Wettlauf nach Rechts

Bei den Wahlen in der Schweiz kann die rechtsradikale Volkspartei von Christoph Blocher auf kräftige Stimmengewinne hoffen.

Es findet ein Wettlauf nach Rechts statt. Für einen Politiker einer Randregion, der tagtäglich mit Leuten zu tun hat, die nicht auf der Sonnenseite des Lebens stehen, ist das frustrierend." Nationalrat Josef Lötscher ist enttäuscht. Als Vertreter des Entlebuch / Kanton Luzern, einer der einkommensschwächsten Regionen der Schweiz, saß er vier Jahre im eidgenössischen Parlament. Das Mitglied der Christlich-Demokratischen Volkspartei (CVP) zog in diesem Sommer die Konsequenz und trat zurück.

Doch der CVP-Mann ist eine Ausnahme. Immer stärker hat sich die bürgerliche Regierungskoalition aus CVP und der kapitalfreundlichen Freisinnig-Demokratischen Partei (FDP) in den letzten Jahren die politische Richtung von der rechtsradikalen Schweizer Volkspartei (SVP) vorgeben lassen.

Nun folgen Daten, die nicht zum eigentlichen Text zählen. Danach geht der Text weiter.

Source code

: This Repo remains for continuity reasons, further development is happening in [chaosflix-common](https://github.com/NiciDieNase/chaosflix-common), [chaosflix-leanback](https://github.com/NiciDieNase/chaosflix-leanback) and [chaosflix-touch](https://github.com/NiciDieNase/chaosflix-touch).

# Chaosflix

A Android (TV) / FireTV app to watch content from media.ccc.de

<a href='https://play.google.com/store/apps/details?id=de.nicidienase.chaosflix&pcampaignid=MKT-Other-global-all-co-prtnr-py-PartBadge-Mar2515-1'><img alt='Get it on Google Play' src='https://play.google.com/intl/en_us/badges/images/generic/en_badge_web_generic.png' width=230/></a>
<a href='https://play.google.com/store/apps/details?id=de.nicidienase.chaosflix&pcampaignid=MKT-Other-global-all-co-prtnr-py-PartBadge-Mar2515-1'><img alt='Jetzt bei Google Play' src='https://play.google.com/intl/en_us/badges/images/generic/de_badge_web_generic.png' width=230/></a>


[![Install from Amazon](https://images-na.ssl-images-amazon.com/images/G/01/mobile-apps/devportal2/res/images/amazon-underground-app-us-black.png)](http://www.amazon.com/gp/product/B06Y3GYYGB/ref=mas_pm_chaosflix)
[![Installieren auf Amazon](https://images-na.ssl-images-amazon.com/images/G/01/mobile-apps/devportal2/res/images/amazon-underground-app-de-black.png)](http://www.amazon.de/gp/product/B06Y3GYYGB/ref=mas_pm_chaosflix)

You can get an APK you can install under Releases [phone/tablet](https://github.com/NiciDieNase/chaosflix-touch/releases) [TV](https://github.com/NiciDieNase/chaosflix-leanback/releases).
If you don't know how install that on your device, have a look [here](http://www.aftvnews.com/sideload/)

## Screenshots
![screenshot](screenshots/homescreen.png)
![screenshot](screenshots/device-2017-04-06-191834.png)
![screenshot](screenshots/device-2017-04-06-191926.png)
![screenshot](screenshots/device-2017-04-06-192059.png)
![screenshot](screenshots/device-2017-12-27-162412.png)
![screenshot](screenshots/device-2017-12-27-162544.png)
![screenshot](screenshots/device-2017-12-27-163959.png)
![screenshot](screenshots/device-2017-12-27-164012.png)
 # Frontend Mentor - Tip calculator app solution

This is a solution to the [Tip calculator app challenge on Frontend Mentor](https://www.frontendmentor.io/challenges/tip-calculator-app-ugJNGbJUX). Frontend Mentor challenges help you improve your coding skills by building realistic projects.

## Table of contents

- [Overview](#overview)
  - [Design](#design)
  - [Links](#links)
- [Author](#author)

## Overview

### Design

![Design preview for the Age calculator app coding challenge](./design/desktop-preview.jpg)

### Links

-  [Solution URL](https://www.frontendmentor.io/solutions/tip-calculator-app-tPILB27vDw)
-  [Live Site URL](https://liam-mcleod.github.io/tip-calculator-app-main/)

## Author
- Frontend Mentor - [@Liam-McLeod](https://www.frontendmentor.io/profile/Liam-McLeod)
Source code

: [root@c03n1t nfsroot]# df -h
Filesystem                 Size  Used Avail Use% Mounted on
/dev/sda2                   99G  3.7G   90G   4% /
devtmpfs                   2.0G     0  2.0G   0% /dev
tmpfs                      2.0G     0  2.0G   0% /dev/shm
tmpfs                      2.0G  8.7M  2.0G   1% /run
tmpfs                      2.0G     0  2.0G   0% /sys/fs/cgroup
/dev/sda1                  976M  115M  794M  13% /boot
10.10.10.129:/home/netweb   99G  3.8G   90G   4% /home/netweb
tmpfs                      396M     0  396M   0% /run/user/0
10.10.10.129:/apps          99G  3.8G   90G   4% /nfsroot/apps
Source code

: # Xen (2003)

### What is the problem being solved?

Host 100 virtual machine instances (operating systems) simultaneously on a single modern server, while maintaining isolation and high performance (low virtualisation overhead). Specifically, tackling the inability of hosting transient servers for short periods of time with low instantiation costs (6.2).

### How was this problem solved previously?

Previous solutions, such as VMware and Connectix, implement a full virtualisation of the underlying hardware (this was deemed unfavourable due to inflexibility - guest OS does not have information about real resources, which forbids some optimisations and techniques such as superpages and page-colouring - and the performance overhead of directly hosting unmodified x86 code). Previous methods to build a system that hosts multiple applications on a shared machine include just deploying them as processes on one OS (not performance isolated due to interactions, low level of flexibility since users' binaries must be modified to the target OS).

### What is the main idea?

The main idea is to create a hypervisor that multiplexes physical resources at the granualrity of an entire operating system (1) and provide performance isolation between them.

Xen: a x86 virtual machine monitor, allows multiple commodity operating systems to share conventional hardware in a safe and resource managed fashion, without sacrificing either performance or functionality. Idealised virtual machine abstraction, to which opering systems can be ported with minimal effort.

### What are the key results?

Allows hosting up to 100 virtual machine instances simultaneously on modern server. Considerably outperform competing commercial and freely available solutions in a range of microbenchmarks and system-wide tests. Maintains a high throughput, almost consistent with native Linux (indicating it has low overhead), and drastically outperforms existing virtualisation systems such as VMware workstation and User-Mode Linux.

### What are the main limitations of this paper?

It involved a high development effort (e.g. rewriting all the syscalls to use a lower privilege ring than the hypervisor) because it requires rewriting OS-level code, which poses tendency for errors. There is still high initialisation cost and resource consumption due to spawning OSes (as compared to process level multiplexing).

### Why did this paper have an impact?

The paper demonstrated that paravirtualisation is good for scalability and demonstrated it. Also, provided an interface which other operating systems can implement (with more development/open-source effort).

Die SVP ist unter Führung ihres Präsidenten, des charismatischen Multimillionärs Christoph Blocher, einer Art Schweizer Haider, auf Erfolgskurs. Glaubt man den letzten Meinungsumfragen, haben die Rechten mit einer nationalistischen und ausländerfeindlichen Politik ihren Rückhalt in der eidgenössischen Bevölkerung in den letzten acht Jahren von 11,9 Prozent (1991) auf 20 Prozent fast verdoppeln können. Besonders im Bereich der Asylpolitik und der Steuerpolitik haben Blocher und seine Anhänger für einen Rechtsruck gesorgt. Der neuerdings von der SVP geführte "Kampf gegen den Steuerstaat", bei dem die Steuern um 20 Prozent gesenkt werden sollen, trifft auch bei der FDP und dem Unternehmerflügel der CVP auf offene Ohren. Und auf die Inseratenkampagnen der SVP gegen AusländerInnen, in denen vor "Menschen aus fremden Kulturkreisen" und "Kriminellen" gewarnt wird, die in der Schweiz nur die Fürsorge abkassieren wollen, reagierten die bürgerlichen Parteien - indem sie langsam aber sicher das Schweizer Asylrecht aushöhlten.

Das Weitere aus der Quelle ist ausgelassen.